**MATERIAL SHOWN:**
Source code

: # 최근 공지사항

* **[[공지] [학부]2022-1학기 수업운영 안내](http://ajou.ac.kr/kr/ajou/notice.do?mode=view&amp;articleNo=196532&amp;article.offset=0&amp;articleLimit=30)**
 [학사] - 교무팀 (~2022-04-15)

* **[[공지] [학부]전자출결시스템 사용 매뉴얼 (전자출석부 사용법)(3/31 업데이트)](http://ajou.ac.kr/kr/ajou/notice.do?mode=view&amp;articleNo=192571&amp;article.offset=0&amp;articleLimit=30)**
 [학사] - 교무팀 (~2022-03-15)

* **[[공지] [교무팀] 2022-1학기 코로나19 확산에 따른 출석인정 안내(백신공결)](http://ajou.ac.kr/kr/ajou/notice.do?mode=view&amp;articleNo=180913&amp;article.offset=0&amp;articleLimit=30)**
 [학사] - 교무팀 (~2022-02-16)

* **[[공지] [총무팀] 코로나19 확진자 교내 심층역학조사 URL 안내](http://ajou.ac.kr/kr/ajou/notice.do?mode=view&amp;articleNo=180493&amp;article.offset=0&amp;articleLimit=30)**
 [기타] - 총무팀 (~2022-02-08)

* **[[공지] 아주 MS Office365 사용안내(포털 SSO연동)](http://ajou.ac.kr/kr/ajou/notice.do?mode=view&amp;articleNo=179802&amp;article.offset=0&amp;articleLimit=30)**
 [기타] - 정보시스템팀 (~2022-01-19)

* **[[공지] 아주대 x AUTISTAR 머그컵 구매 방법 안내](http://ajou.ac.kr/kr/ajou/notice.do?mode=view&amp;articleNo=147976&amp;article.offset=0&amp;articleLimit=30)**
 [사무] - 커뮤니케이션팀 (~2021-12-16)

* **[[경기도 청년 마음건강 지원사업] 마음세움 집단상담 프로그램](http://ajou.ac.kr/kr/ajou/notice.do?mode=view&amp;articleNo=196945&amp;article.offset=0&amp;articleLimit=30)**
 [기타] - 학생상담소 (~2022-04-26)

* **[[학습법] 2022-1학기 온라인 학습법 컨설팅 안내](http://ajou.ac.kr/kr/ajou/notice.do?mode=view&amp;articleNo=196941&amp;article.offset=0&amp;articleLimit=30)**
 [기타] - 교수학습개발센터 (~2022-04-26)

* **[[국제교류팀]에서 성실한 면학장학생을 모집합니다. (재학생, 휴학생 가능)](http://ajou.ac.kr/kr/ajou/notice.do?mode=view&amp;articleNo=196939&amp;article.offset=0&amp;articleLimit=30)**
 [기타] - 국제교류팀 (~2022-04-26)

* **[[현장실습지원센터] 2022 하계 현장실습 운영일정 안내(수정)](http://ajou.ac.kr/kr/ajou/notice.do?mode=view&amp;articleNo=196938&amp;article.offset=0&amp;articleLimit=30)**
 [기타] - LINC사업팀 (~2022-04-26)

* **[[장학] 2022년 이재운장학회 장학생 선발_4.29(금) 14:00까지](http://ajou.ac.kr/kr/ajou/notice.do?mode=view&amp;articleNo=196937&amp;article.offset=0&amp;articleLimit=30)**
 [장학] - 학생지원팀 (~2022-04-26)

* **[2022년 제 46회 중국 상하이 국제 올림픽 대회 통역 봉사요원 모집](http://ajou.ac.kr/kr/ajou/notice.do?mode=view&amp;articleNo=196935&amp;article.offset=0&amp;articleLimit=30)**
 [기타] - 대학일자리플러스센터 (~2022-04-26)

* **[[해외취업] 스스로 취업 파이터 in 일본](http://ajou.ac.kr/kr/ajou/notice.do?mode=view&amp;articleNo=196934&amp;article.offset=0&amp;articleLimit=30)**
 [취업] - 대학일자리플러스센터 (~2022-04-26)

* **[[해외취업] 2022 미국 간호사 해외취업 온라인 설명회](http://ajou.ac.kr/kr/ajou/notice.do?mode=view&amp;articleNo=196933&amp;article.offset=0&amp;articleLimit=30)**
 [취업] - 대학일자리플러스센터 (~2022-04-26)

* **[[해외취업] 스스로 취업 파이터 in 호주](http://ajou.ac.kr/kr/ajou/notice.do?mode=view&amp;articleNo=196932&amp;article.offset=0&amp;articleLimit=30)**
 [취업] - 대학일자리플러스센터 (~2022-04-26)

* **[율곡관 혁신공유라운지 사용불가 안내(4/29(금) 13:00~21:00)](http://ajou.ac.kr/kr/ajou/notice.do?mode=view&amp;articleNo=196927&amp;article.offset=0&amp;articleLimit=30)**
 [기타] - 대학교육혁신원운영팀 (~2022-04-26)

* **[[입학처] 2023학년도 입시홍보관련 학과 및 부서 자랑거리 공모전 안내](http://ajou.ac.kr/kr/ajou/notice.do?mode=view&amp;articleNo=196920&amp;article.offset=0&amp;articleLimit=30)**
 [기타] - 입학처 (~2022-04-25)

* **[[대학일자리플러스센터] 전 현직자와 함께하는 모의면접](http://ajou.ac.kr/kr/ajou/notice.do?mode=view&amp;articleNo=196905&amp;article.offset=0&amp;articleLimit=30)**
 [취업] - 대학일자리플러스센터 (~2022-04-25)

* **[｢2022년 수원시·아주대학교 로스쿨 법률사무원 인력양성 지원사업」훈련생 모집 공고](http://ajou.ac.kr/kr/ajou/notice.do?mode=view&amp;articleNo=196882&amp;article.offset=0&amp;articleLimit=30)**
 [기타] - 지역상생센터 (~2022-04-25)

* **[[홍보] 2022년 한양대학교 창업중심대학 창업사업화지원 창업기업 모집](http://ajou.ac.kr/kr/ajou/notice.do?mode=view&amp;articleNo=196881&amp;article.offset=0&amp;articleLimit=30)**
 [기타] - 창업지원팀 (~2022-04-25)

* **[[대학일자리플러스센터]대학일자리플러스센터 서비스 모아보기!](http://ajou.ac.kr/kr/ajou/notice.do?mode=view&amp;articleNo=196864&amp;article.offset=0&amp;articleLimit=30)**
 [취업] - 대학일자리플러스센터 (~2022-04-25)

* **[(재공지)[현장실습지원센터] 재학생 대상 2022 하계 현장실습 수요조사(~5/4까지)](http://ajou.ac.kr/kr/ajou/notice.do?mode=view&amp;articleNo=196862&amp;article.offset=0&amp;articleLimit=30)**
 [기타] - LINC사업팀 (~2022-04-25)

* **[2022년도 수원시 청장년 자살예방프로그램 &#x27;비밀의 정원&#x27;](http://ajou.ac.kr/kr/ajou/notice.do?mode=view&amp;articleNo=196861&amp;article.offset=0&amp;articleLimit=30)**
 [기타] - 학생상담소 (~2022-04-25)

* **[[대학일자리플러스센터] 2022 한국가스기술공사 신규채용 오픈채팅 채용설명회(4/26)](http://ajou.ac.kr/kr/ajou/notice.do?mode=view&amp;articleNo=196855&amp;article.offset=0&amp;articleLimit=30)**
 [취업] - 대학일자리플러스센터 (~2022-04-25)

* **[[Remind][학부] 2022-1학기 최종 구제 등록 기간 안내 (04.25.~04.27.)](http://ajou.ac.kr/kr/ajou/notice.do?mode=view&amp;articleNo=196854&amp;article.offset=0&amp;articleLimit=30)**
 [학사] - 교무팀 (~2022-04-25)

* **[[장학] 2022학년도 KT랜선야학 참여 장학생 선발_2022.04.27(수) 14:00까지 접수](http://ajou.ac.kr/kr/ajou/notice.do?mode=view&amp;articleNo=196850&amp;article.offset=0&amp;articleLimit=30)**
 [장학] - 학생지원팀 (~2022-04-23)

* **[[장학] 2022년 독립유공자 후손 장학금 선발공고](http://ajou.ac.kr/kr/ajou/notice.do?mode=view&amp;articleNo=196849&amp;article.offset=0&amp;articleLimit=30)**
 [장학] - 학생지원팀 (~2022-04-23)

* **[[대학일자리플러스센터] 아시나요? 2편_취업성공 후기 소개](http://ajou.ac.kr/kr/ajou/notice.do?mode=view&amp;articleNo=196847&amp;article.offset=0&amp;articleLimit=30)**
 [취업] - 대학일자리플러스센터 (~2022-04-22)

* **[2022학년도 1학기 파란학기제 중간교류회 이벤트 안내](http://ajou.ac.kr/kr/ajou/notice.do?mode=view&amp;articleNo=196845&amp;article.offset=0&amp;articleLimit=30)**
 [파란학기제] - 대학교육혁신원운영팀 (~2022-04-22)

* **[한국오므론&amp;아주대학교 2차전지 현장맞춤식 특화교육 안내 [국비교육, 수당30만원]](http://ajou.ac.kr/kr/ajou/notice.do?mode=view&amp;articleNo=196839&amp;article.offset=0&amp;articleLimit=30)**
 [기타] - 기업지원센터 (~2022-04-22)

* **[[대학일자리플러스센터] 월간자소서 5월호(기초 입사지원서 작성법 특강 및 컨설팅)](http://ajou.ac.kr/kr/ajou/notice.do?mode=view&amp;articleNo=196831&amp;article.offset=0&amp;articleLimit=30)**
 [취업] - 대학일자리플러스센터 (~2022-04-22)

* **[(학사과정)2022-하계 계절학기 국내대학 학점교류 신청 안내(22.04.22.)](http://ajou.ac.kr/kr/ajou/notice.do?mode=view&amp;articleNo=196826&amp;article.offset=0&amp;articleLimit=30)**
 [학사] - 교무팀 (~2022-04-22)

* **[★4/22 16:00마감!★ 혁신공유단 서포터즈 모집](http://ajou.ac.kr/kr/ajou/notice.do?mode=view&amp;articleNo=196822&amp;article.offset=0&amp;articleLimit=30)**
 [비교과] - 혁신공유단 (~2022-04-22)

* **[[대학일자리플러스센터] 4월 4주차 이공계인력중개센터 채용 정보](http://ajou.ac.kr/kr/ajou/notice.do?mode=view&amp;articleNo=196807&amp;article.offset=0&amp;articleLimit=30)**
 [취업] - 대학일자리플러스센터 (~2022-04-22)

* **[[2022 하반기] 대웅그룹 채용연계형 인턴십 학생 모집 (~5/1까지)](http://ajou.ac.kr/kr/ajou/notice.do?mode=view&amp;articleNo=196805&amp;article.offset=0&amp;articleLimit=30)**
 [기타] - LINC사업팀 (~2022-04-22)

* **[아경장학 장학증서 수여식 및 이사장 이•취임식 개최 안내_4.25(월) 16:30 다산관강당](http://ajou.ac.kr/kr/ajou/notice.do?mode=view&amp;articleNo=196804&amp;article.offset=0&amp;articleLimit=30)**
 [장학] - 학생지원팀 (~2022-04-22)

**WHAT YOU WILL DO:**
Your answer must consist only of the lines from the start of the records above through the line with "2022-1학기 온라인 학습법", each retyped exactly.

**FINISHED TASK:**
Source code

: # 최근 공지사항

* **[[공지] [학부]2022-1학기 수업운영 안내](http://ajou.ac.kr/kr/ajou/notice.do?mode=view&amp;articleNo=196532&amp;article.offset=0&amp;articleLimit=30)**
 [학사] - 교무팀 (~2022-04-15)

* **[[공지] [학부]전자출결시스템 사용 매뉴얼 (전자출석부 사용법)(3/31 업데이트)](http://ajou.ac.kr/kr/ajou/notice.do?mode=view&amp;articleNo=192571&amp;article.offset=0&amp;articleLimit=30)**
 [학사] - 교무팀 (~2022-03-15)

* **[[공지] [교무팀] 2022-1학기 코로나19 확산에 따른 출석인정 안내(백신공결)](http://ajou.ac.kr/kr/ajou/notice.do?mode=view&amp;articleNo=180913&amp;article.offset=0&amp;articleLimit=30)**
 [학사] - 교무팀 (~2022-02-16)

* **[[공지] [총무팀] 코로나19 확진자 교내 심층역학조사 URL 안내](http://ajou.ac.kr/kr/ajou/notice.do?mode=view&amp;articleNo=180493&amp;article.offset=0&amp;articleLimit=30)**
 [기타] - 총무팀 (~2022-02-08)

* **[[공지] 아주 MS Office365 사용안내(포털 SSO연동)](http://ajou.ac.kr/kr/ajou/notice.do?mode=view&amp;articleNo=179802&amp;article.offset=0&amp;articleLimit=30)**
 [기타] - 정보시스템팀 (~2022-01-19)

* **[[공지] 아주대 x AUTISTAR 머그컵 구매 방법 안내](http://ajou.ac.kr/kr/ajou/notice.do?mode=view&amp;articleNo=147976&amp;article.offset=0&amp;articleLimit=30)**
 [사무] - 커뮤니케이션팀 (~2021-12-16)

* **[[경기도 청년 마음건강 지원사업] 마음세움 집단상담 프로그램](http://ajou.ac.kr/kr/ajou/notice.do?mode=view&amp;articleNo=196945&amp;article.offset=0&amp;articleLimit=30)**
 [기타] - 학생상담소 (~2022-04-26)

* **[[학습법] 2022-1학기 온라인 학습법 컨설팅 안내](http://ajou.ac.kr/kr/ajou/notice.do?mode=view&amp;articleNo=196941&amp;article.offset=0&amp;articleLimit=30)**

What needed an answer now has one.